YOUR OBJECTIVE → Your answer should consist of the lines in the data below that contain "post".

RECORD EXTRACTS →
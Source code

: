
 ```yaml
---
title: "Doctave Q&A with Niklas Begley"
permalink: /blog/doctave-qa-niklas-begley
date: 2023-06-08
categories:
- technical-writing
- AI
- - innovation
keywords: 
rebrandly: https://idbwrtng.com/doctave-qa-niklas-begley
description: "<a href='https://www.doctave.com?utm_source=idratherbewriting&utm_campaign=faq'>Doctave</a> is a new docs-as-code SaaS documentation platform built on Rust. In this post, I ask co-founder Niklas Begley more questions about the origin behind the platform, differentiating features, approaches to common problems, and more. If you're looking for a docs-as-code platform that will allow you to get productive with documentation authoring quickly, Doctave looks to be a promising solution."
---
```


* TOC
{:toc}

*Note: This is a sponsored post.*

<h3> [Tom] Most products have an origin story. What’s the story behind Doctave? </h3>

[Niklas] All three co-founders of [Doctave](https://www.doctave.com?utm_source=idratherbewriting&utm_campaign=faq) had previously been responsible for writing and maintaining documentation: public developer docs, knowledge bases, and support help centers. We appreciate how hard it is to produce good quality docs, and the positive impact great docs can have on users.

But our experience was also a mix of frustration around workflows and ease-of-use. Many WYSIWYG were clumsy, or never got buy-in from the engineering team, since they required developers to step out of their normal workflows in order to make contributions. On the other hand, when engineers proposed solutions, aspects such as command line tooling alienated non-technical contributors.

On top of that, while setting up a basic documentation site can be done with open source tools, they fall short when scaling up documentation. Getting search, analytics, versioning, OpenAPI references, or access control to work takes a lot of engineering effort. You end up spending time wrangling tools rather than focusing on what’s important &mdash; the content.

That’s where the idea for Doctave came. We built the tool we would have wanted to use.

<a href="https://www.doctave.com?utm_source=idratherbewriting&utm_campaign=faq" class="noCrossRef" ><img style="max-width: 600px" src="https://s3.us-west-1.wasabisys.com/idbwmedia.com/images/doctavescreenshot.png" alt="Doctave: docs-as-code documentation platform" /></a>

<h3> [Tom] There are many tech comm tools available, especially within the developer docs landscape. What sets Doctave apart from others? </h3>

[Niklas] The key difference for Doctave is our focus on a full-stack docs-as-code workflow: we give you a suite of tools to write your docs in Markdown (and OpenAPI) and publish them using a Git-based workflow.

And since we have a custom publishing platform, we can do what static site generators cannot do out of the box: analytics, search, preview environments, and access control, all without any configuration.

RESPONSE FOR THIS EXERCISE →
description: "<a href='https://www.doctave.com?utm_source=idratherbewriting&utm_campaign=faq'>Doctave</a> is a new docs-as-code SaaS documentation platform built on Rust. In this post, I ask co-founder Niklas Begley more questions about the origin behind the platform, differentiating features, approaches to common problems, and more. If you're looking for a docs-as-code platform that will allow you to get productive with documentation authoring quickly, Doctave looks to be a promising solution."
*Note: This is a sponsored post.*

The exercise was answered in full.